2. The idea of gifts is ridiculous. Since when do you have to take out a second mortgage to show your love for someone? One year Marathon Man gave me one of those Tiffany’s silver floating heart pendant. Yeah, I wanted it and I liked it.
But I felt a little guilty I guess because he really loves me every other day and it felt kinda silly having to spend money to show his love for me. I like getting regular flowers any other time, but Marathon Man knows better to never, ever, buy overpriced roses in February for me. Spending a lot of money does not prove your love to me, which brings me to the third reason.
3. Valentine’s Day is a sexist holiday. I know some of you are going to get angry at this statement but hear me out. According to the information from History.com 1 billion V-Day cards are purchased each year with 85 percent of those being bought by women. Why no men? I’ll tell you why, because it is the expectation that a man has to GET YOU MORE THAN A CARD. Women do not usually go out and buy men jewelry, or flowers, or spend money on a nice restaurant. It is that expectation that a man must do more than the woman that really makes me
hate dislike this holiday. It feels sexist. As a mom of two young men I will explain to them that when they are in a committed relationship a long, long time from now someday, that they should be romantic, and do something on Valentine’s Day. But I also hope they don’t wind up with a woman who EXPECTS extravagant gifts while they just go out and buy a card. Where is the equality in that? I also hate dislike when my female friends ask after V-Day, “So what did you guys do?” It feels like a competition of who has the better boyfriend, husband, whatever. Blech. No thanks.
4. It makes single people feel sad. A lot of other holidays can make you feel lonely, but this particular holiday can mess with your mind about being alone, not good enough for anyone else, never getting married. Oh geez, haven’t we got enough problems already dealing with stuff like this?

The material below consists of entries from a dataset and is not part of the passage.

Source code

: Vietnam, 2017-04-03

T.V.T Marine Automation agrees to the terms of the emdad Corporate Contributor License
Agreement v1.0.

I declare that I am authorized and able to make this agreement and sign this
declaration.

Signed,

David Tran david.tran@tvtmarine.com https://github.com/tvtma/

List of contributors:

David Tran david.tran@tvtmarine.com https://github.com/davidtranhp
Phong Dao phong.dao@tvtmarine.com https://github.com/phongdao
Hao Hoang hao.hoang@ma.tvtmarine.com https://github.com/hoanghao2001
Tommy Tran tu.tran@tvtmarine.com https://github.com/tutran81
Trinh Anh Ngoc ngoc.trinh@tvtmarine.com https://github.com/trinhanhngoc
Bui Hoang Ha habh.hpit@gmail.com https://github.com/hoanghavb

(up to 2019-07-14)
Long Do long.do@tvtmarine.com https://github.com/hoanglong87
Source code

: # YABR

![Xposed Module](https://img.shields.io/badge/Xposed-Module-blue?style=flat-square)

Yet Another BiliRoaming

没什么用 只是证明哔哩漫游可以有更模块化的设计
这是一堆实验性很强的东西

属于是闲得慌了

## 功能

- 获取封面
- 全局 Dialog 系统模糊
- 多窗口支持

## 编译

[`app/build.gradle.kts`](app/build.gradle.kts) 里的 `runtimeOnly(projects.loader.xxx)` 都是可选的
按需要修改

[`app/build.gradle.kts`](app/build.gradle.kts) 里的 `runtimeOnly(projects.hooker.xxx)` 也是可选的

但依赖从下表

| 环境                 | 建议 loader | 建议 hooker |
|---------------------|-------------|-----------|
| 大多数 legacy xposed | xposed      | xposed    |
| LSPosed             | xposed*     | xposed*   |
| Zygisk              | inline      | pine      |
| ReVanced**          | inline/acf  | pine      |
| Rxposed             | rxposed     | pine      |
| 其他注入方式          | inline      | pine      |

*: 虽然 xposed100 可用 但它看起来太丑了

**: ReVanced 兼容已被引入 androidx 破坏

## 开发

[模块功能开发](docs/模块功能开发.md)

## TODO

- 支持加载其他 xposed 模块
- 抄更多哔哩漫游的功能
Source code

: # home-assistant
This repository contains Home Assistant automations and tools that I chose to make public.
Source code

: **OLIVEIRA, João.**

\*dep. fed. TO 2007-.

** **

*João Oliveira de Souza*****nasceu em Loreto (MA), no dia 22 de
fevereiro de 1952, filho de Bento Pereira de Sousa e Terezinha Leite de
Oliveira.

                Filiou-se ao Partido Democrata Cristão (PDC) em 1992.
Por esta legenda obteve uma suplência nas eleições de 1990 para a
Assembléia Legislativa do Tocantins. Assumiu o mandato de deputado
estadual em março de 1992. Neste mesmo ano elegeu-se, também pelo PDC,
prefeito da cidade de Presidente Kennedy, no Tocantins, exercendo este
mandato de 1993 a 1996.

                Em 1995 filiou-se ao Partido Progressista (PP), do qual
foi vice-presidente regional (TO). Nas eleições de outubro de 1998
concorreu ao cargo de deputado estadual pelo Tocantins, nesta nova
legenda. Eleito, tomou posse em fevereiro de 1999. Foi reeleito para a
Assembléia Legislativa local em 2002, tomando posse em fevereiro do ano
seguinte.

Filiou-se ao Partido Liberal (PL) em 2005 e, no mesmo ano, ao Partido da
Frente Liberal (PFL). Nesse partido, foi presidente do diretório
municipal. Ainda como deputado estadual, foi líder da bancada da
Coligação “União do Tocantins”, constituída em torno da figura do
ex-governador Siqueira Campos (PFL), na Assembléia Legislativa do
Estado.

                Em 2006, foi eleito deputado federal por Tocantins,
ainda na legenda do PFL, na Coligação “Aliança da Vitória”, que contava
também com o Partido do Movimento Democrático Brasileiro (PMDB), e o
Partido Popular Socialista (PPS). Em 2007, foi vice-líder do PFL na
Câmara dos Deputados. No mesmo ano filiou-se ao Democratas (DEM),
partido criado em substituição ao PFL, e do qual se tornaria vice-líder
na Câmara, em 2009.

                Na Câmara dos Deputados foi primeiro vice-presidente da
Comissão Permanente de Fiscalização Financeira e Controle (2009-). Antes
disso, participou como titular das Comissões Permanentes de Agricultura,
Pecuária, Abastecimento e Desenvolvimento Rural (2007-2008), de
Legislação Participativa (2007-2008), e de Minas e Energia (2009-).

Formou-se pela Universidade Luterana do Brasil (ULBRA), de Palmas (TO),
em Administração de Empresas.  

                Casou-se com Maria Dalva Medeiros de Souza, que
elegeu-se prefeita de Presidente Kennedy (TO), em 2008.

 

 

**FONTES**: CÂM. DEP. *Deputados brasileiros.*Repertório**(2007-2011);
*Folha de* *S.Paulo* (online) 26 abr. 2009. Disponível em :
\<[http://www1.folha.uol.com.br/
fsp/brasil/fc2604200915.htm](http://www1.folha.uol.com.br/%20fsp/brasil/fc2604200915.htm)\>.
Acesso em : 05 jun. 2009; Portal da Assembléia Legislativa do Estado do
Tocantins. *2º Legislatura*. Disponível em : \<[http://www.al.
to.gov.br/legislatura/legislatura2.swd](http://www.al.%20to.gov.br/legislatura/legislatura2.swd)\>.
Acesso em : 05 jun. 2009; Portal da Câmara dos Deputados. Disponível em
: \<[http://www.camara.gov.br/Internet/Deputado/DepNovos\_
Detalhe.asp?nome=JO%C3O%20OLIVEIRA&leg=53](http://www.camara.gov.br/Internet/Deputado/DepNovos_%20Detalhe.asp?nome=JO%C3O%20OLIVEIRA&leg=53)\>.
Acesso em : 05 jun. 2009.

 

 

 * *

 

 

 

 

5. Finally, as a middle school teacher the holiday is ridiculous, especially with 6th graders. They are still so young, but seeing the older 7th and 8th graders with their boy/girlfriends some start having “feelings” for the opposite sex (some don’t and that’s another issue we middle school teachers see too…sigh). They start to do weird things. They are new to this thing called love so they pass notes, they tell their friends to tell the friends of the boy/ girl that they like them, they BARELY hold hands, or just stand next to each other, they start talking and giggling a lot in class. By Spring Break some of them are full blown hormonal. Also, you see the ones who get left out. The ones who do usually get the attention are the obnoxious, arrogant, troublemaker boys who make the girls laugh and don’t pay attention in class. The nice, quiet boys are too shy still. It goes the other way too with the quiet, smart girls not getting the attention but rather the flirty girls who flip their hair and write little hearts on their assignments, in PINK pen no less, and could be smart but would rather act dumb in class. Most teachers know those quiet wallflowers of boys and girls are the ones who are going to shine someday. It might not happen in high school, but when they move on to college and some of their friends barely pass high school, they are going to meet someone who’s smart, mindful, and responsible, hopefully. At least that’s what happened to this Big Green Meanie wallflower. And it still seems to be going pretty good. 🙂
So yeah, I never cared much for this holiday and thought it was stupid, sexist and pretentious. But then I’m with someone that makes me feel loved everyday besides one day in February.
What are your thoughts on Valentines day? Am I being to harsh?